As you have been hearing for some time now, one of The Miami Project’s most anticipated clinical trials will involve testing human Schwann cell transplants in humans with acute and chronic SCI. We continue to navigate the Investigational New Drug (IND) application process to gain approval from the Food and Drug Administration (FDA) to begin this Phase I clinical trial to determine safety.  At the same time, many are surprised to learn that there are currently over 20 other clinical trials in spinal cord injuries (SCI) and traumatic brain injuries (TBI) underway and Miami Project clinicians and researchers are taking a leading role in bringing these new therapies to people suffering from the devastation of SCI and TBI.

Over the coming weeks we will highlight a few of the trials that are ongoing, and of course update you on new ones as they are approved and begin enrolling participants.  Some of them are listed below:

Biomarkers for acute traumatic brain injury and spinal cord injury
Miami Project neurosurgeons are conducting crucial observational studies to identify biological markers for early diagnosis of SCI or TBI. Currently, there are no simple blood tests that enable physicians to identify the presence and severity of SCI or TBI in the emergency setting. In these trials, cerebrospinal fluid and blood serum samples are analyzed in people immediately post-injury and compared with brain injury/spinal injury severity and outcome. The goal of this study is to identify biomarkers of SCI or TBI to facilitate earlier diagnosis and, thus, earlier intervention and management.

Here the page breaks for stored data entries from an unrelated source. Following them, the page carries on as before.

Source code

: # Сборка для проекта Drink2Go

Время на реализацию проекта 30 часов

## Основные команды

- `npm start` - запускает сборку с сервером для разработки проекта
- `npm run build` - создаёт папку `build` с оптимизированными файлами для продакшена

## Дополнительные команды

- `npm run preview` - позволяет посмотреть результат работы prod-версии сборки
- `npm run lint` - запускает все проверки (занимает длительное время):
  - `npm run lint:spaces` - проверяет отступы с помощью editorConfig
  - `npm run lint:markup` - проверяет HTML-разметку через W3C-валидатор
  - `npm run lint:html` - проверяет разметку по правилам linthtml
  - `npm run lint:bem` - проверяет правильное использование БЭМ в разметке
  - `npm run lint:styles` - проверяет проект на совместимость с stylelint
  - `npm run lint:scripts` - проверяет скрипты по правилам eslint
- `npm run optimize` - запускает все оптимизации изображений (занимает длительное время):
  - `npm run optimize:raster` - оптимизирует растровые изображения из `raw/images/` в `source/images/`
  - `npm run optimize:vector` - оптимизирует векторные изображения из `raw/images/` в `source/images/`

Riluzole for acute spinal cord injury

The Miami Project, in collaboration with NACTN, will conduct a clinical trial of the drug Riluzole.  Riluzole has been approved for use in people diagnosed with amyotrophic lateral sclerosis (ALS). When Riluzole was tested in preclinical experimental SCI, it had a neuroprotective effect by blocking sodium from entering damaged nerve cells, which may prevent them from swelling and dying. The first subject in this multi-center study was enrolled on April 12, 2010 at a different site.  The Miami Project/UM has received IRB approval for this Phase I trial and will soon begin enrolling research subjects.